/rocm_mega_repo

A collection of several modified copies AMD's ROCm sources in one place.

Primary LanguageC++

The ROCm Mega Repo

This repository is used to track modifications to several components of the ROCm stack.

About

This repository currently contains copies of the ROCR-Runtime, HIP, and ROCclr code. The source code is based on ROCm 4.2.

This repository is where I keep track of modifications to the ROCm stack for my own personal research. For example, it previously contained a separate implementation of an API for setting compute-unit masks for HIP streams (this is no longer necessary, as such support has been upstreamed).

It is reasonable to expect code contained here to require extra changes, i.e. additional kernel modules or Linux kernel patches.

Prerequisites

You will first need to have the following prerequisites installed for compiling ROCm (there may be others that I'm forgetting):

sudo apt install cmake pkg-config libpci-dev libelf-dev liblapack-dev \
  libboost-program-options-dev libnuma-dev

You will need to make sure that you are running a sufficiently recent version of the Linux kernel, supporting not only ROCm but also my own kernel modifications, which are tracked in a different repo. (I will add a link later.)

Finally, you will need to install the following packages from AMD's pre-built ROCm repositories AMD's repositories (see these instructions for information about adding the repo):

sudo apt install rocm-dev4.2.0 rocm-libs4.2.0 rocm-utils4.2.0 rccl4.2.0

After running the above command to install ROCm version 4.2.0, you will need to create a symlink to link /opt/rocm to /opt/rocm/4.2.0.

Finally, make sure that /opt/rocm/bin is on your PATH, and that your system looks for shared libraries in /opt/rocm/lib.

(Note that if you need to install additional ROCm libraries, always use the package versions with names ending in 4.2.0: mixing the <...>4.2.0 packages with the packages that don't have a version number EASILY leads to broken installations. (Speaking from experience.)

Compilation and Installation (on top of an existing ROCm installation)

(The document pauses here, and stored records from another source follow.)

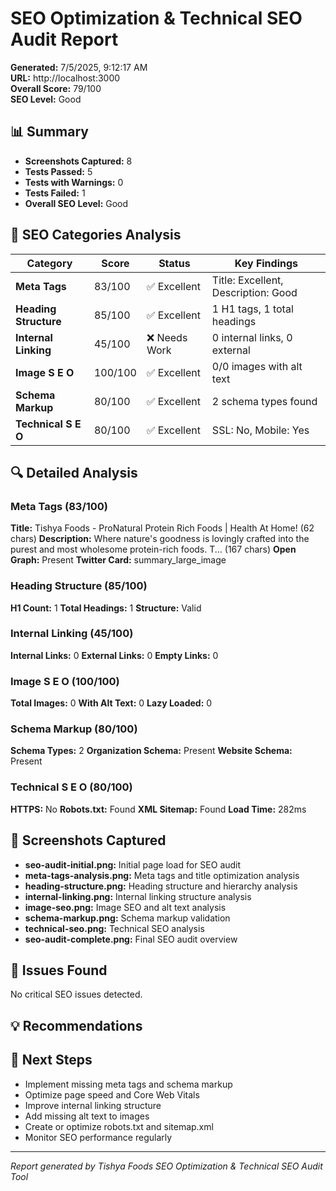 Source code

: # SEO Optimization & Technical SEO Audit Report

**Generated:** 7/5/2025, 9:12:17 AM  
**URL:** http://localhost:3000  
**Overall Score:** 79/100  
**SEO Level:** Good

## 📊 Summary

- **Screenshots Captured:** 8
- **Tests Passed:** 5
- **Tests with Warnings:** 0
- **Tests Failed:** 1
- **Overall SEO Level:** Good

## 🎯 SEO Categories Analysis

| Category | Score | Status | Key Findings |
|----------|-------|--------|--------------|
| **Meta Tags** | 83/100 | ✅ Excellent | Title: Excellent, Description: Good |
| **Heading Structure** | 85/100 | ✅ Excellent | 1 H1 tags, 1 total headings |
| **Internal Linking** | 45/100 | ❌ Needs Work | 0 internal links, 0 external |
| **Image S E O** | 100/100 | ✅ Excellent | 0/0 images with alt text |
| **Schema Markup** | 80/100 | ✅ Excellent | 2 schema types found |
| **Technical S E O** | 80/100 | ✅ Excellent | SSL: No, Mobile: Yes |

## 🔍 Detailed Analysis

### Meta Tags (83/100)

**Title:** Tishya Foods - ProNatural Protein Rich Foods | Health At Home! (62 chars)
**Description:** Where nature's goodness is lovingly crafted into the purest and most wholesome protein-rich foods. T... (167 chars)
**Open Graph:** Present
**Twitter Card:** summary_large_image


### Heading Structure (85/100)

**H1 Count:** 1
**Total Headings:** 1
**Structure:** Valid


### Internal Linking (45/100)

**Internal Links:** 0
**External Links:** 0
**Empty Links:** 0


### Image S E O (100/100)

**Total Images:** 0
**With Alt Text:** 0
**Lazy Loaded:** 0


### Schema Markup (80/100)

**Schema Types:** 2
**Organization Schema:** Present
**Website Schema:** Present


### Technical S E O (80/100)

**HTTPS:** No
**Robots.txt:** Found
**XML Sitemap:** Found
**Load Time:** 282ms


## 📸 Screenshots Captured

- **seo-audit-initial.png:** Initial page load for SEO audit
- **meta-tags-analysis.png:** Meta tags and title optimization analysis
- **heading-structure.png:** Heading structure and hierarchy analysis
- **internal-linking.png:** Internal linking structure analysis
- **image-seo.png:** Image SEO and alt text analysis
- **schema-markup.png:** Schema markup validation
- **technical-seo.png:** Technical SEO analysis
- **seo-audit-complete.png:** Final SEO audit overview

## 🚨 Issues Found

No critical SEO issues detected.

## 💡 Recommendations


## 🎯 Next Steps

- Implement missing meta tags and schema markup
- Optimize page speed and Core Web Vitals
- Improve internal linking structure
- Add missing alt text to images
- Create or optimize robots.txt and sitemap.xml
- Monitor SEO performance regularly

---
*Report generated by Tishya Foods SEO Optimization & Technical SEO Audit Tool*
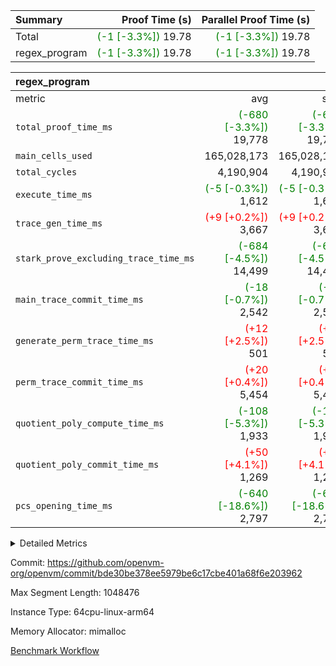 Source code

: | Summary | Proof Time (s) | Parallel Proof Time (s) |
|:---|---:|---:|
| Total | <span style='color: green'>(-1 [-3.3%])</span> 19.78 | <span style='color: green'>(-1 [-3.3%])</span> 19.78 |
| regex_program | <span style='color: green'>(-1 [-3.3%])</span> 19.78 | <span style='color: green'>(-1 [-3.3%])</span> 19.78 |


| regex_program |||||
|:---|---:|---:|---:|---:|
|metric|avg|sum|max|min|
| `total_proof_time_ms ` | <span style='color: green'>(-680 [-3.3%])</span> 19,778 | <span style='color: green'>(-680 [-3.3%])</span> 19,778 | <span style='color: green'>(-680 [-3.3%])</span> 19,778 | <span style='color: green'>(-680 [-3.3%])</span> 19,778 |
| `main_cells_used     ` |  165,028,173 |  165,028,173 |  165,028,173 |  165,028,173 |
| `total_cycles        ` |  4,190,904 |  4,190,904 |  4,190,904 |  4,190,904 |
| `execute_time_ms     ` | <span style='color: green'>(-5 [-0.3%])</span> 1,612 | <span style='color: green'>(-5 [-0.3%])</span> 1,612 | <span style='color: green'>(-5 [-0.3%])</span> 1,612 | <span style='color: green'>(-5 [-0.3%])</span> 1,612 |
| `trace_gen_time_ms   ` | <span style='color: red'>(+9 [+0.2%])</span> 3,667 | <span style='color: red'>(+9 [+0.2%])</span> 3,667 | <span style='color: red'>(+9 [+0.2%])</span> 3,667 | <span style='color: red'>(+9 [+0.2%])</span> 3,667 |
| `stark_prove_excluding_trace_time_ms` | <span style='color: green'>(-684 [-4.5%])</span> 14,499 | <span style='color: green'>(-684 [-4.5%])</span> 14,499 | <span style='color: green'>(-684 [-4.5%])</span> 14,499 | <span style='color: green'>(-684 [-4.5%])</span> 14,499 |
| `main_trace_commit_time_ms` | <span style='color: green'>(-18 [-0.7%])</span> 2,542 | <span style='color: green'>(-18 [-0.7%])</span> 2,542 | <span style='color: green'>(-18 [-0.7%])</span> 2,542 | <span style='color: green'>(-18 [-0.7%])</span> 2,542 |
| `generate_perm_trace_time_ms` | <span style='color: red'>(+12 [+2.5%])</span> 501 | <span style='color: red'>(+12 [+2.5%])</span> 501 | <span style='color: red'>(+12 [+2.5%])</span> 501 | <span style='color: red'>(+12 [+2.5%])</span> 501 |
| `perm_trace_commit_time_ms` | <span style='color: red'>(+20 [+0.4%])</span> 5,454 | <span style='color: red'>(+20 [+0.4%])</span> 5,454 | <span style='color: red'>(+20 [+0.4%])</span> 5,454 | <span style='color: red'>(+20 [+0.4%])</span> 5,454 |
| `quotient_poly_compute_time_ms` | <span style='color: green'>(-108 [-5.3%])</span> 1,933 | <span style='color: green'>(-108 [-5.3%])</span> 1,933 | <span style='color: green'>(-108 [-5.3%])</span> 1,933 | <span style='color: green'>(-108 [-5.3%])</span> 1,933 |
| `quotient_poly_commit_time_ms` | <span style='color: red'>(+50 [+4.1%])</span> 1,269 | <span style='color: red'>(+50 [+4.1%])</span> 1,269 | <span style='color: red'>(+50 [+4.1%])</span> 1,269 | <span style='color: red'>(+50 [+4.1%])</span> 1,269 |
| `pcs_opening_time_ms ` | <span style='color: green'>(-640 [-18.6%])</span> 2,797 | <span style='color: green'>(-640 [-18.6%])</span> 2,797 | <span style='color: green'>(-640 [-18.6%])</span> 2,797 | <span style='color: green'>(-640 [-18.6%])</span> 2,797 |



<details>
<summary>Detailed Metrics</summary>

| group | num_segments | keygen_time_ms | commit_exe_time_ms |
| --- | --- | --- | --- |
| regex_program | 1 | 727 | 48 | 

| group | air_name | quotient_deg | interactions | constraints |
| --- | --- | --- | --- | --- |
| regex_program | AccessAdapterAir<16> | 2 | 5 | 14 | 
| regex_program | AccessAdapterAir<2> | 2 | 5 | 14 | 
| regex_program | AccessAdapterAir<32> | 2 | 5 | 14 | 
| regex_program | AccessAdapterAir<4> | 2 | 5 | 14 | 
| regex_program | AccessAdapterAir<64> | 2 | 5 | 14 | 
| regex_program | AccessAdapterAir<8> | 2 | 5 | 14 | 
| regex_program | BitwiseOperationLookupAir<8> | 2 | 2 | 4 | 
| regex_program | KeccakVmAir | 2 | 321 | 4,571 | 
| regex_program | MemoryMerkleAir<8> | 2 | 4 | 40 | 
| regex_program | PersistentBoundaryAir<8> | 2 | 3 | 6 | 
| regex_program | PhantomAir | 2 | 3 | 5 | 
| regex_program | Poseidon2PeripheryAir<BabyBearParameters>, 1> | 2 | 1 | 286 | 
| regex_program | ProgramAir | 1 | 1 | 4 | 
| regex_program | RangeTupleCheckerAir<2> | 1 | 1 | 4 | 
| regex_program | VariableRangeCheckerAir | 1 | 1 | 4 | 
| regex_program | VmAirWrapper<Rv32BaseAluAdapterAir, BaseAluCoreAir<4, 8> | 2 | 19 | 43 | 
| regex_program | VmAirWrapper<Rv32BaseAluAdapterAir, LessThanCoreAir<4, 8> | 2 | 17 | 39 | 
| regex_program | VmAirWrapper<Rv32BaseAluAdapterAir, ShiftCoreAir<4, 8> | 2 | 23 | 90 | 
| regex_program | VmAirWrapper<Rv32BranchAdapterAir, BranchEqualCoreAir<4> | 2 | 11 | 25 | 
| regex_program | VmAirWrapper<Rv32BranchAdapterAir, BranchLessThanCoreAir<4, 8> | 2 | 13 | 41 | 
| regex_program | VmAirWrapper<Rv32CondRdWriteAdapterAir, Rv32JalLuiCoreAir> | 2 | 10 | 22 | 
| regex_program | VmAirWrapper<Rv32HintStoreAdapterAir, Rv32HintStoreCoreAir> | 2 | 15 | 17 | 
| regex_program | VmAirWrapper<Rv32JalrAdapterAir, Rv32JalrCoreAir> | 2 | 16 | 20 | 
| regex_program | VmAirWrapper<Rv32LoadStoreAdapterAir, LoadSignExtendCoreAir<4, 8> | 2 | 18 | 33 | 
| regex_program | VmAirWrapper<Rv32LoadStoreAdapterAir, LoadStoreCoreAir<4> | 2 | 17 | 38 | 
| regex_program | VmAirWrapper<Rv32MultAdapterAir, DivRemCoreAir<4, 8> | 2 | 25 | 88 | 
| regex_program | VmAirWrapper<Rv32MultAdapterAir, MulHCoreAir<4, 8> | 2 | 24 | 38 | 
| regex_program | VmAirWrapper<Rv32MultAdapterAir, MultiplicationCoreAir<4, 8> | 2 | 19 | 26 | 
| regex_program | VmAirWrapper<Rv32RdWriteAdapterAir, Rv32AuipcCoreAir> | 2 | 11 | 15 | 
| regex_program | VmConnectorAir | 2 | 3 | 9 | 

| group | air_name | segment | rows | prep_cols | perm_cols | main_cols | cells |
| --- | --- | --- | --- | --- | --- | --- | --- |
| regex_program | AccessAdapterAir<2> | 0 | 64 |  | 24 | 11 | 2,240 | 
| regex_program | AccessAdapterAir<4> | 0 | 32 |  | 24 | 13 | 1,184 | 
| regex_program | AccessAdapterAir<8> | 0 | 131,072 |  | 24 | 17 | 5,373,952 | 
| regex_program | BitwiseOperationLookupAir<8> | 0 | 65,536 | 3 | 8 | 2 | 655,360 | 
| regex_program | KeccakVmAir | 0 | 32 |  | 1,288 | 3,164 | 142,464 | 
| regex_program | MemoryMerkleAir<8> | 0 | 131,072 |  | 20 | 32 | 6,815,744 | 
| regex_program | PersistentBoundaryAir<8> | 0 | 131,072 |  | 12 | 20 | 4,194,304 | 
| regex_program | PhantomAir | 0 | 512 |  | 12 | 6 | 9,216 | 
| regex_program | Poseidon2PeripheryAir<BabyBearParameters>, 1> | 0 | 16,384 |  | 8 | 300 | 5,046,272 | 
| regex_program | ProgramAir | 0 | 131,072 |  | 8 | 10 | 2,359,296 | 
| regex_program | RangeTupleCheckerAir<2> | 0 | 524,288 | 2 | 8 | 1 | 4,718,592 | 
| regex_program | VariableRangeCheckerAir | 0 | 262,144 | 2 | 8 | 1 | 2,359,296 | 
| regex_program | VmAirWrapper<Rv32BaseAluAdapterAir, BaseAluCoreAir<4, 8> | 0 | 2,097,152 |  | 80 | 36 | 243,269,632 | 
| regex_program | VmAirWrapper<Rv32BaseAluAdapterAir, LessThanCoreAir<4, 8> | 0 | 65,536 |  | 40 | 37 | 5,046,272 | 
| regex_program | VmAirWrapper<Rv32BaseAluAdapterAir, ShiftCoreAir<4, 8> | 0 | 262,144 |  | 52 | 53 | 27,525,120 | 
| regex_program | VmAirWrapper<Rv32BranchAdapterAir, BranchEqualCoreAir<4> | 0 | 524,288 |  | 48 | 26 | 38,797,312 | 
| regex_program | VmAirWrapper<Rv32BranchAdapterAir, BranchLessThanCoreAir<4, 8> | 0 | 262,144 |  | 56 | 32 | 23,068,672 | 
| regex_program | VmAirWrapper<Rv32CondRdWriteAdapterAir, Rv32JalLuiCoreAir> | 0 | 131,072 |  | 44 | 18 | 8,126,464 | 
| regex_program | VmAirWrapper<Rv32HintStoreAdapterAir, Rv32HintStoreCoreAir> | 0 | 16,384 |  | 36 | 26 | 1,015,808 | 
| regex_program | VmAirWrapper<Rv32JalrAdapterAir, Rv32JalrCoreAir> | 0 | 131,072 |  | 36 | 28 | 8,388,608 | 
| regex_program | VmAirWrapper<Rv32LoadStoreAdapterAir, LoadSignExtendCoreAir<4, 8> | 0 | 1,024 |  | 76 | 35 | 113,664 | 
| regex_program | VmAirWrapper<Rv32LoadStoreAdapterAir, LoadStoreCoreAir<4> | 0 | 2,097,152 |  | 72 | 40 | 234,881,024 | 
| regex_program | VmAirWrapper<Rv32MultAdapterAir, DivRemCoreAir<4, 8> | 0 | 128 |  | 104 | 57 | 20,608 | 
| regex_program | VmAirWrapper<Rv32MultAdapterAir, MulHCoreAir<4, 8> | 0 | 256 |  | 100 | 39 | 35,584 | 
| regex_program | VmAirWrapper<Rv32MultAdapterAir, MultiplicationCoreAir<4, 8> | 0 | 65,536 |  | 80 | 31 | 7,274,496 | 
| regex_program | VmAirWrapper<Rv32RdWriteAdapterAir, Rv32AuipcCoreAir> | 0 | 65,536 |  | 28 | 21 | 3,211,264 | 
| regex_program | VmConnectorAir | 0 | 2 | 1 | 12 | 4 | 32 | 

| group | segment | trace_gen_time_ms | total_proof_time_ms | total_cycles | total_cells | stark_prove_excluding_trace_time_ms | quotient_poly_compute_time_ms | quotient_poly_commit_time_ms | perm_trace_commit_time_ms | pcs_opening_time_ms | main_trace_commit_time_ms | main_cells_used | generate_perm_trace_time_ms | execute_time_ms |
| --- | --- | --- | --- | --- | --- | --- | --- | --- | --- | --- | --- | --- | --- | --- |
| regex_program | 0 | 3,667 | 19,778 | 4,190,904 | 632,452,480 | 14,499 | 1,933 | 1,269 | 5,454 | 2,797 | 2,542 | 165,028,173 | 501 | 1,612 | 

</details>


Commit: https://github.com/openvm-org/openvm/commit/bde30be378ee5979be6c17cbe401a68f6e203962

Max Segment Length: 1048476

Instance Type: 64cpu-linux-arm64

Memory Allocator: mimalloc

[Benchmark Workflow](https://github.com/openvm-org/openvm/actions/runs/12644277462)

You should be able to build everything using the included install.sh script: bash ./install.sh. The script will prompt for sudo access at some points in order to be able to write to /opt/rocm.

Uninstallation

Restoring an "original" version of ROCm will likely require re-installing the packages overwritten by this project. (i.e. uninstalling all existing ROCm packages, then deleting /opt/rocm*, and then reinstalling ROCm from AMD's repositories. USE THIS AT YOUR OWN RISK. I have encountered many headaches with AMD's installation process, though the ability to install specific ROCM releases has been a major improvement.